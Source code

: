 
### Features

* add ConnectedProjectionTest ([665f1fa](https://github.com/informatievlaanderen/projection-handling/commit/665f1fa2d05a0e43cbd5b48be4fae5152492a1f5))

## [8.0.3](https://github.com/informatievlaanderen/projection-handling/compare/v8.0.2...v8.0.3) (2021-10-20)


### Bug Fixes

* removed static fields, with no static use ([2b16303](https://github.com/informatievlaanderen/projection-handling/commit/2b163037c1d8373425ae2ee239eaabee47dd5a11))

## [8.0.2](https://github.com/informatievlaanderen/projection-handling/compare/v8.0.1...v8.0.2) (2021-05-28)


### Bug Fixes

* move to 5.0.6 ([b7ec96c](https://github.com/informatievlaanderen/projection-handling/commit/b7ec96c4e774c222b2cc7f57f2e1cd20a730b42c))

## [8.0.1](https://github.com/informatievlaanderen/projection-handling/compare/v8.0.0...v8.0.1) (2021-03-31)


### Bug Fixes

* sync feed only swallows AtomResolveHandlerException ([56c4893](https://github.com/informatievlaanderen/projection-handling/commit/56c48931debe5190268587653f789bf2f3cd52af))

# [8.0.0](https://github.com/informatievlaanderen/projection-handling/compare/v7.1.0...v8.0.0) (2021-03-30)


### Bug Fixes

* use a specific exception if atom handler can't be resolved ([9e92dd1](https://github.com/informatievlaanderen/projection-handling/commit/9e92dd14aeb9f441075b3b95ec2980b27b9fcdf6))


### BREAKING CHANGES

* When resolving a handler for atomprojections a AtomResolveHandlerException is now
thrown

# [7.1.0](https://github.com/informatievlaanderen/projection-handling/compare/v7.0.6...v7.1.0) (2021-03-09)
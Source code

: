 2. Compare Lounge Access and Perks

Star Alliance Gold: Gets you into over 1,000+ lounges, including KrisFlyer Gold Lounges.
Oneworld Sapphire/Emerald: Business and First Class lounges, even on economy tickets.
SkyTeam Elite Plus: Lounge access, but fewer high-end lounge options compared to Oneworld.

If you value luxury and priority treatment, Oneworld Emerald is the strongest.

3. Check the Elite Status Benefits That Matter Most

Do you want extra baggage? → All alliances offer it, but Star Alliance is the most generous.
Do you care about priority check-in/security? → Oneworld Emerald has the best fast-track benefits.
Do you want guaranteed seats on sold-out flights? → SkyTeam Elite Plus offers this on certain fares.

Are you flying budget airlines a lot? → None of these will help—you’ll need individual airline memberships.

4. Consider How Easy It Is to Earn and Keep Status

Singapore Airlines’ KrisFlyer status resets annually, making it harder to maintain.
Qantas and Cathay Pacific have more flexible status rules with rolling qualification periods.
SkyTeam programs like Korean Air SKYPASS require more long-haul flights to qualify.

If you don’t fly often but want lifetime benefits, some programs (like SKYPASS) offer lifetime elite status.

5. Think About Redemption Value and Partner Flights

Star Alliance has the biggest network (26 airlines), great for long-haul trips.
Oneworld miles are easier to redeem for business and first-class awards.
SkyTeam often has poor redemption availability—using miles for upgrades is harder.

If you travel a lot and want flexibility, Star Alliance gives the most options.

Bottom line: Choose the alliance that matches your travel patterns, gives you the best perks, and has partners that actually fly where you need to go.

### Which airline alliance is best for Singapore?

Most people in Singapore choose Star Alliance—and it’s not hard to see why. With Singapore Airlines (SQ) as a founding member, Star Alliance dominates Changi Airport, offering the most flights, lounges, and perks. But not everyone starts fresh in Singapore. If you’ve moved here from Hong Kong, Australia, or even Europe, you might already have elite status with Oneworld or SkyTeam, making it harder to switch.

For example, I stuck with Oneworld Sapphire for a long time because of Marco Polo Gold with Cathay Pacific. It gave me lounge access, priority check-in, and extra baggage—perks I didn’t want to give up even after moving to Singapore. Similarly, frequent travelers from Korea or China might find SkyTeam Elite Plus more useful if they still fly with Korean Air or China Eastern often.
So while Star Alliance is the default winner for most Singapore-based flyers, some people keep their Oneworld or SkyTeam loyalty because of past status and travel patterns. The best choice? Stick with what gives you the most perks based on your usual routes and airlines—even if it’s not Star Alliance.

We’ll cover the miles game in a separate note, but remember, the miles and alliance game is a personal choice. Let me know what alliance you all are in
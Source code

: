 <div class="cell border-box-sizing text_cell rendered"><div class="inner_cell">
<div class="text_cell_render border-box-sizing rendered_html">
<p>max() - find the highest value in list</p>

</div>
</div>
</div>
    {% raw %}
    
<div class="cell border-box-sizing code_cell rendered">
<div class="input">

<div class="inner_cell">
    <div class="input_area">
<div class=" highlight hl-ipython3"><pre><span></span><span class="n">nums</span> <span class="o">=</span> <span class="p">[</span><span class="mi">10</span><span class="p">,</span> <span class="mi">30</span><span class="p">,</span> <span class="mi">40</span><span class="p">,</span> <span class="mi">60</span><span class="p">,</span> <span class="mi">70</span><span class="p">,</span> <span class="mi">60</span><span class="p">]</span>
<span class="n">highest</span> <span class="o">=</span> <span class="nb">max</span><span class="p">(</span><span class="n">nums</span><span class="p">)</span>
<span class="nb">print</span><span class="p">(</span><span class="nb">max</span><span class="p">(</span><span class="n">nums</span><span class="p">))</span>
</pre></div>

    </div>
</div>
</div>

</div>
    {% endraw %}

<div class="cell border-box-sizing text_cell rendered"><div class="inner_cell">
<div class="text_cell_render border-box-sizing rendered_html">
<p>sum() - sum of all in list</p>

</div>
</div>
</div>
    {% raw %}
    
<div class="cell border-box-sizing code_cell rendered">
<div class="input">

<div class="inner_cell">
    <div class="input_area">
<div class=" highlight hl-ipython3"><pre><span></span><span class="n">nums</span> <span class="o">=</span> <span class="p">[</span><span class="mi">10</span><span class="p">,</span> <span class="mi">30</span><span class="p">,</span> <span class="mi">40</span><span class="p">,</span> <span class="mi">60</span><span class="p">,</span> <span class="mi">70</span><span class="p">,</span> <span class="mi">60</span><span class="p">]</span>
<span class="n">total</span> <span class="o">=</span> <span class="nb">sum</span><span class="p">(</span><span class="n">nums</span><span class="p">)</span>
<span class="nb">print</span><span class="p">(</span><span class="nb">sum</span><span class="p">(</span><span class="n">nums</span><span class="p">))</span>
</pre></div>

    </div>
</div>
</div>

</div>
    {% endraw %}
☆ ☆ ☆ ☆ ☆
▸ **Try it**:
Copy out the material in full, exactly as it reads.

▸ **Output for this task**:
Source code

: 
### Features

* add ConnectedProjectionTest ([665f1fa](https://github.com/informatievlaanderen/projection-handling/commit/665f1fa2d05a0e43cbd5b48be4fae5152492a1f5))

## [8.0.3](https://github.com/informatievlaanderen/projection-handling/compare/v8.0.2...v8.0.3) (2021-10-20)


### Bug Fixes

* removed static fields, with no static use ([2b16303](https://github.com/informatievlaanderen/projection-handling/commit/2b163037c1d8373425ae2ee239eaabee47dd5a11))

## [8.0.2](https://github.com/informatievlaanderen/projection-handling/compare/v8.0.1...v8.0.2) (2021-05-28)


### Bug Fixes

* move to 5.0.6 ([b7ec96c](https://github.com/informatievlaanderen/projection-handling/commit/b7ec96c4e774c222b2cc7f57f2e1cd20a730b42c))

## [8.0.1](https://github.com/informatievlaanderen/projection-handling/compare/v8.0.0...v8.0.1) (2021-03-31)


### Bug Fixes

* sync feed only swallows AtomResolveHandlerException ([56c4893](https://github.com/informatievlaanderen/projection-handling/commit/56c48931debe5190268587653f789bf2f3cd52af))

# [8.0.0](https://github.com/informatievlaanderen/projection-handling/compare/v7.1.0...v8.0.0) (2021-03-30)


### Bug Fixes

* use a specific exception if atom handler can't be resolved ([9e92dd1](https://github.com/informatievlaanderen/projection-handling/commit/9e92dd14aeb9f441075b3b95ec2980b27b9fcdf6))


### BREAKING CHANGES

* When resolving a handler for atomprojections a AtomResolveHandlerException is now
thrown

# [7.1.0](https://github.com/informatievlaanderen/projection-handling/compare/v7.0.6...v7.1.0) (2021-03-09)
Source code

: 2. Compare Lounge Access and Perks

Star Alliance Gold: Gets you into over 1,000+ lounges, including KrisFlyer Gold Lounges.
Oneworld Sapphire/Emerald: Business and First Class lounges, even on economy tickets.
SkyTeam Elite Plus: Lounge access, but fewer high-end lounge options compared to Oneworld.

If you value luxury and priority treatment, Oneworld Emerald is the strongest.

3. Check the Elite Status Benefits That Matter Most

Do you want extra baggage? → All alliances offer it, but Star Alliance is the most generous.
Do you care about priority check-in/security? → Oneworld Emerald has the best fast-track benefits.
Do you want guaranteed seats on sold-out flights? → SkyTeam Elite Plus offers this on certain fares.

Are you flying budget airlines a lot? → None of these will help—you’ll need individual airline memberships.

4. Consider How Easy It Is to Earn and Keep Status

Singapore Airlines’ KrisFlyer status resets annually, making it harder to maintain.
Qantas and Cathay Pacific have more flexible status rules with rolling qualification periods.
SkyTeam programs like Korean Air SKYPASS require more long-haul flights to qualify.

If you don’t fly often but want lifetime benefits, some programs (like SKYPASS) offer lifetime elite status.

5. Think About Redemption Value and Partner Flights

Star Alliance has the biggest network (26 airlines), great for long-haul trips.
Oneworld miles are easier to redeem for business and first-class awards.
SkyTeam often has poor redemption availability—using miles for upgrades is harder.

If you travel a lot and want flexibility, Star Alliance gives the most options.

Bottom line: Choose the alliance that matches your travel patterns, gives you the best perks, and has partners that actually fly where you need to go.

### Which airline alliance is best for Singapore?

Most people in Singapore choose Star Alliance—and it’s not hard to see why. With Singapore Airlines (SQ) as a founding member, Star Alliance dominates Changi Airport, offering the most flights, lounges, and perks. But not everyone starts fresh in Singapore. If you’ve moved here from Hong Kong, Australia, or even Europe, you might already have elite status with Oneworld or SkyTeam, making it harder to switch.

For example, I stuck with Oneworld Sapphire for a long time because of Marco Polo Gold with Cathay Pacific. It gave me lounge access, priority check-in, and extra baggage—perks I didn’t want to give up even after moving to Singapore. Similarly, frequent travelers from Korea or China might find SkyTeam Elite Plus more useful if they still fly with Korean Air or China Eastern often.
So while Star Alliance is the default winner for most Singapore-based flyers, some people keep their Oneworld or SkyTeam loyalty because of past status and travel patterns. The best choice? Stick with what gives you the most perks based on your usual routes and airlines—even if it’s not Star Alliance.

We’ll cover the miles game in a separate note, but remember, the miles and alliance game is a personal choice. Let me know what alliance you all are in
Source code

: <div class="cell border-box-sizing text_cell rendered"><div class="inner_cell">
<div class="text_cell_render border-box-sizing rendered_html">
<p>max() - find the highest value in list</p>

</div>
</div>
</div>
    {% raw %}
    
<div class="cell border-box-sizing code_cell rendered">
<div class="input">

<div class="inner_cell">
    <div class="input_area">
<div class=" highlight hl-ipython3"><pre><span></span><span class="n">nums</span> <span class="o">=</span> <span class="p">[</span><span class="mi">10</span><span class="p">,</span> <span class="mi">30</span><span class="p">,</span> <span class="mi">40</span><span class="p">,</span> <span class="mi">60</span><span class="p">,</span> <span class="mi">70</span><span class="p">,</span> <span class="mi">60</span><span class="p">]</span>
<span class="n">highest</span> <span class="o">=</span> <span class="nb">max</span><span class="p">(</span><span class="n">nums</span><span class="p">)</span>
<span class="nb">print</span><span class="p">(</span><span class="nb">max</span><span class="p">(</span><span class="n">nums</span><span class="p">))</span>
</pre></div>

    </div>
</div>
</div>

</div>
    {% endraw %}

<div class="cell border-box-sizing text_cell rendered"><div class="inner_cell">
<div class="text_cell_render border-box-sizing rendered_html">
<p>sum() - sum of all in list</p>

</div>
</div>
</div>
    {% raw %}
    
<div class="cell border-box-sizing code_cell rendered">
<div class="input">

<div class="inner_cell">
    <div class="input_area">
<div class=" highlight hl-ipython3"><pre><span></span><span class="n">nums</span> <span class="o">=</span> <span class="p">[</span><span class="mi">10</span><span class="p">,</span> <span class="mi">30</span><span class="p">,</span> <span class="mi">40</span><span class="p">,</span> <span class="mi">60</span><span class="p">,</span> <span class="mi">70</span><span class="p">,</span> <span class="mi">60</span><span class="p">]</span>
<span class="n">total</span> <span class="o">=</span> <span class="nb">sum</span><span class="p">(</span><span class="n">nums</span><span class="p">)</span>
<span class="nb">print</span><span class="p">(</span><span class="nb">sum</span><span class="p">(</span><span class="n">nums</span><span class="p">))</span>
</pre></div>

    </div>
</div>
</div>

</div>
    {% endraw %}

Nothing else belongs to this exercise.